EXERCISE GOAL
What is needed here is an exact repetition of the records below, beginning at the line that has "When ... Then ..." and stopping after the line that has "### Always test?".

THE DATA
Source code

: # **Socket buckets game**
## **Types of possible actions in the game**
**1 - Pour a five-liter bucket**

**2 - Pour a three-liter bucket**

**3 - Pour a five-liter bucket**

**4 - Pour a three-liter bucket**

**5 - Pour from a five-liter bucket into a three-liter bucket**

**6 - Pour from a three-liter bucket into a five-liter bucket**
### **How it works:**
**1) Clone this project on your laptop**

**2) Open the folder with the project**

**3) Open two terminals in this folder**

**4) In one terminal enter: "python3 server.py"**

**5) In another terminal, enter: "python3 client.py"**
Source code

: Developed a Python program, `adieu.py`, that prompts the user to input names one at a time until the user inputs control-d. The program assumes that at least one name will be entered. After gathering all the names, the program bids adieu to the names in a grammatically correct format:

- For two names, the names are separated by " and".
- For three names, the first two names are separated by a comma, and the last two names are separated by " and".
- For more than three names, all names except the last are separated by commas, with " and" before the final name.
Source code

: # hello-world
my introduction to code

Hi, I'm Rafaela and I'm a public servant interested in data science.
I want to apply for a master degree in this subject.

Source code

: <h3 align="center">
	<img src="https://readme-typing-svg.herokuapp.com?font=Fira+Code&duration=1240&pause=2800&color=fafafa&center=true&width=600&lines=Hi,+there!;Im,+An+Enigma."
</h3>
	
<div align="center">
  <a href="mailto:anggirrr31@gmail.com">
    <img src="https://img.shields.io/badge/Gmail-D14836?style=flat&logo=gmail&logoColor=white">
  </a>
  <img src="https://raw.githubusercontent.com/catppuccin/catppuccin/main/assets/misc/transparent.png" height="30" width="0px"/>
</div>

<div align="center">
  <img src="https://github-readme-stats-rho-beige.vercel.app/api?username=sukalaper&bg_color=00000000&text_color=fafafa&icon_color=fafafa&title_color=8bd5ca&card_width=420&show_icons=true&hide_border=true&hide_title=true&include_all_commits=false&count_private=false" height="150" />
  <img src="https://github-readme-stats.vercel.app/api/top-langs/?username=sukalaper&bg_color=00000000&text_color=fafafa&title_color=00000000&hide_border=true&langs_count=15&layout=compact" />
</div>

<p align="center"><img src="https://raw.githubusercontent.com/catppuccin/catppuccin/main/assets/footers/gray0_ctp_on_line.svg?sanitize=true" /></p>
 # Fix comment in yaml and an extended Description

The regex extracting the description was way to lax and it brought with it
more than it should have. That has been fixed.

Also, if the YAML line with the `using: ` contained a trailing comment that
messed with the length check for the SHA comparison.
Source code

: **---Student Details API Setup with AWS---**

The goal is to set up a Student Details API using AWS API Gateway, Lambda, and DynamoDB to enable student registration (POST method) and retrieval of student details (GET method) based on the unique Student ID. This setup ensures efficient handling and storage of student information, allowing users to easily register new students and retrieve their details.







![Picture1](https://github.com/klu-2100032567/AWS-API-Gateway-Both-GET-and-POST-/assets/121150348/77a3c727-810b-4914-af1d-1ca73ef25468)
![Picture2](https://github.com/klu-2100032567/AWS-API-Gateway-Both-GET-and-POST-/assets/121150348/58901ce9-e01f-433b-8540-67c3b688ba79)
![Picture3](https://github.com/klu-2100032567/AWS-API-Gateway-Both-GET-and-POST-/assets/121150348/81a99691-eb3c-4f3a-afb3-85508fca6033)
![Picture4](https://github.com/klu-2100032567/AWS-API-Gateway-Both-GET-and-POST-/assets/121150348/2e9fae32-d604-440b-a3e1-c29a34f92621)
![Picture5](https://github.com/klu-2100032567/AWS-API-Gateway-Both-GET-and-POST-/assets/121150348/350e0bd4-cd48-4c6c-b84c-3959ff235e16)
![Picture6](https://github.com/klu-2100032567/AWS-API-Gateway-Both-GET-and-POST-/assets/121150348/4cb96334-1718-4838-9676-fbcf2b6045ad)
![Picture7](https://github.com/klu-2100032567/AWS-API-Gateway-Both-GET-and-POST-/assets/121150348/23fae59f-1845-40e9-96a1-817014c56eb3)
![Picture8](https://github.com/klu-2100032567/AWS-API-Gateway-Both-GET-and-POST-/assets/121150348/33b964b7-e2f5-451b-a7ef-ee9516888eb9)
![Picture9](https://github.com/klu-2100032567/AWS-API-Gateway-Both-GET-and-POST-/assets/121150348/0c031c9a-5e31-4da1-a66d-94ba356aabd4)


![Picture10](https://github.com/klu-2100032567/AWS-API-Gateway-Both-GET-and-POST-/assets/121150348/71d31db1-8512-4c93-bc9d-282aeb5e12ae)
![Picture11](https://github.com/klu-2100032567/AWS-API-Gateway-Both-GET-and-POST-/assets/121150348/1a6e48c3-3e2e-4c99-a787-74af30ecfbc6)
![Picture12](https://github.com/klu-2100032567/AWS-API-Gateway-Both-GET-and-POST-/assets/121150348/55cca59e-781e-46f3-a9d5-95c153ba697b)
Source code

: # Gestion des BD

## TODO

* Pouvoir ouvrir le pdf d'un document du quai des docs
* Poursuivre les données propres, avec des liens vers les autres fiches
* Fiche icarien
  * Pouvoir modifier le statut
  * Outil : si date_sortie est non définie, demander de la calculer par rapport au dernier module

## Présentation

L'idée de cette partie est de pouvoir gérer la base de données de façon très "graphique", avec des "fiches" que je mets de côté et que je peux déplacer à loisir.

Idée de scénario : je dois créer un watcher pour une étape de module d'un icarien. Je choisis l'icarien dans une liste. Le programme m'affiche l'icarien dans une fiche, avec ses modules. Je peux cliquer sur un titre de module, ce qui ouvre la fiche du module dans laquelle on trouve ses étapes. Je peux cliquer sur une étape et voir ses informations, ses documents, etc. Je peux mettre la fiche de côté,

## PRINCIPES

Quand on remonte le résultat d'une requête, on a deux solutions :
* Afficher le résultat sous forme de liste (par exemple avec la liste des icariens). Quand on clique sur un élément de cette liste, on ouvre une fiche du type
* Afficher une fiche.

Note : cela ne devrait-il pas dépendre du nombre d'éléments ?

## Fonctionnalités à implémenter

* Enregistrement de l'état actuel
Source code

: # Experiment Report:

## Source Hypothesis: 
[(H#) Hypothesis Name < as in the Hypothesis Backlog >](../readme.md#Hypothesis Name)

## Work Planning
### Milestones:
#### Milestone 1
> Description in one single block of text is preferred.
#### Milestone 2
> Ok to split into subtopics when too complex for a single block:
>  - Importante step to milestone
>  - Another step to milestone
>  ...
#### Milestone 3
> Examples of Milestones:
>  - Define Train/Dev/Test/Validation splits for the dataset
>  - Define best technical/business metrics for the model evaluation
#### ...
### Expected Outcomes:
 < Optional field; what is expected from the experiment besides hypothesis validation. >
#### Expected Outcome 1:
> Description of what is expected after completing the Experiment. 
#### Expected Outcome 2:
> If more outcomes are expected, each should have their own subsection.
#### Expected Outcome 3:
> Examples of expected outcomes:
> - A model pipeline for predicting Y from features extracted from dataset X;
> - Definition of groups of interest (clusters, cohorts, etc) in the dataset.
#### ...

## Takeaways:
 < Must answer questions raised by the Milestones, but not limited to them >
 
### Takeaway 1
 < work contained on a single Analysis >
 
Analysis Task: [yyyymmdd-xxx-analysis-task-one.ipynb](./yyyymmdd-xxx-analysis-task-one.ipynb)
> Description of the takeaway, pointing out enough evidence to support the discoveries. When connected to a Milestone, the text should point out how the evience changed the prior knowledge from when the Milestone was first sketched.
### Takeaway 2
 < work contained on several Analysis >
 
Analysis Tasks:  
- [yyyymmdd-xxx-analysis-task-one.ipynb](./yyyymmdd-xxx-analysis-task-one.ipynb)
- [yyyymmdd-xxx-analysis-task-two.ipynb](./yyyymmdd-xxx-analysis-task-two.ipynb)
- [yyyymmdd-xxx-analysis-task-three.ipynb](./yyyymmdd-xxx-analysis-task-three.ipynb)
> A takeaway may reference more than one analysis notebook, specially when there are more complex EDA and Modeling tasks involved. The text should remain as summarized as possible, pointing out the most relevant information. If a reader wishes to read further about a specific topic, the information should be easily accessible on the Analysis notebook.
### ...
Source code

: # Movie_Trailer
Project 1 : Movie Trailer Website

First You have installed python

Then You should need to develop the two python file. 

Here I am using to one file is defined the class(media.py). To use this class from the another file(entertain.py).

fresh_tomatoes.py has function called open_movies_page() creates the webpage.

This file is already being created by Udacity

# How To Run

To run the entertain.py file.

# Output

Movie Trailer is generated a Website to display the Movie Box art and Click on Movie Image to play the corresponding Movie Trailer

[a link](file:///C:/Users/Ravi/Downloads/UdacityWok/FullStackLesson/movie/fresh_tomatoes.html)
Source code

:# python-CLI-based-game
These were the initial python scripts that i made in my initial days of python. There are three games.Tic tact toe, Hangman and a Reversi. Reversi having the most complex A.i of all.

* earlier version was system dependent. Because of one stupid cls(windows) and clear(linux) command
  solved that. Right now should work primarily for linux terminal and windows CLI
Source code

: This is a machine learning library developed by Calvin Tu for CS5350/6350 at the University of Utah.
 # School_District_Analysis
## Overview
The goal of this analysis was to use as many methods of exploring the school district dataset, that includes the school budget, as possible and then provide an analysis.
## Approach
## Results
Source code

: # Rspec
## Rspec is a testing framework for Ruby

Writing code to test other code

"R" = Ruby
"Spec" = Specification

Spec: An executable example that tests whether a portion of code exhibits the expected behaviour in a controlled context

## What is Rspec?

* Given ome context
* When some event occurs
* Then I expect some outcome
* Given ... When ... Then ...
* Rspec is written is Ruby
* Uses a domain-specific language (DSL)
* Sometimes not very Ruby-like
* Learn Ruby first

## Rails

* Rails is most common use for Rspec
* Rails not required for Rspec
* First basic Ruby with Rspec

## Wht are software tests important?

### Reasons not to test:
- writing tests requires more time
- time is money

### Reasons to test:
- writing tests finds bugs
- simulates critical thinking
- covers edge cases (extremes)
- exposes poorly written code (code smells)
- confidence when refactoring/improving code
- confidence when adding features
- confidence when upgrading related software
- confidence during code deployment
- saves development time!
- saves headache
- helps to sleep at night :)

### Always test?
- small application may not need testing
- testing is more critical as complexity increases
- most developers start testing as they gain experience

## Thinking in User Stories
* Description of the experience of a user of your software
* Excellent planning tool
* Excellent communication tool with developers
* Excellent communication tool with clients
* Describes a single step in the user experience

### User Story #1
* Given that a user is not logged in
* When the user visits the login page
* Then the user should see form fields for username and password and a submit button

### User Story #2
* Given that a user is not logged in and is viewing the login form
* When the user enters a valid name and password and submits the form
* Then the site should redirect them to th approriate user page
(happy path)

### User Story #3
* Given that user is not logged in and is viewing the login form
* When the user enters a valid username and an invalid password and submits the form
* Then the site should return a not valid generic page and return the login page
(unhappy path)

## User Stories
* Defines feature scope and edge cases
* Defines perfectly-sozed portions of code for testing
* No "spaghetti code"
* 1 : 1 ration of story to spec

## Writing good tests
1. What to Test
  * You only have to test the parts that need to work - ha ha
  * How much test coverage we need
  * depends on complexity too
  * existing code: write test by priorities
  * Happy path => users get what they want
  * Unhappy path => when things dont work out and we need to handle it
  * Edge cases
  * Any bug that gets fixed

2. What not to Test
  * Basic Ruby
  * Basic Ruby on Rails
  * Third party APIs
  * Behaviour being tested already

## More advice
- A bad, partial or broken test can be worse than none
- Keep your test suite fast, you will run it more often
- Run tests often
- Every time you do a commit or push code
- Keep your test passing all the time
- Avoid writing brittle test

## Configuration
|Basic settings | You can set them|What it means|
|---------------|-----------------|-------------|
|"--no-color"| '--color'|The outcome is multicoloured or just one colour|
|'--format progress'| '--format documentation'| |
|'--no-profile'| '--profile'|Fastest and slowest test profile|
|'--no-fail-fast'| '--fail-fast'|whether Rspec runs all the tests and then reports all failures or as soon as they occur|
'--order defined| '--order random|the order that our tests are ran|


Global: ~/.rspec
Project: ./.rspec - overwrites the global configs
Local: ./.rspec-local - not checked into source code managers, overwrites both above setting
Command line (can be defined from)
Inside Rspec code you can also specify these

EXPECTED OUTPUT
* Given ... When ... Then ...
* Rspec is written is Ruby
* Uses a domain-specific language (DSL)
* Sometimes not very Ruby-like
* Learn Ruby first

## Rails

* Rails is most common use for Rspec
* Rails not required for Rspec
* First basic Ruby with Rspec

## Wht are software tests important?

### Reasons not to test:
- writing tests requires more time
- time is money

### Reasons to test:
- writing tests finds bugs
- simulates critical thinking
- covers edge cases (extremes)
- exposes poorly written code (code smells)
- confidence when refactoring/improving code
- confidence when adding features
- confidence when upgrading related software
- confidence during code deployment
- saves development time!
- saves headache
- helps to sleep at night :)

### Always test?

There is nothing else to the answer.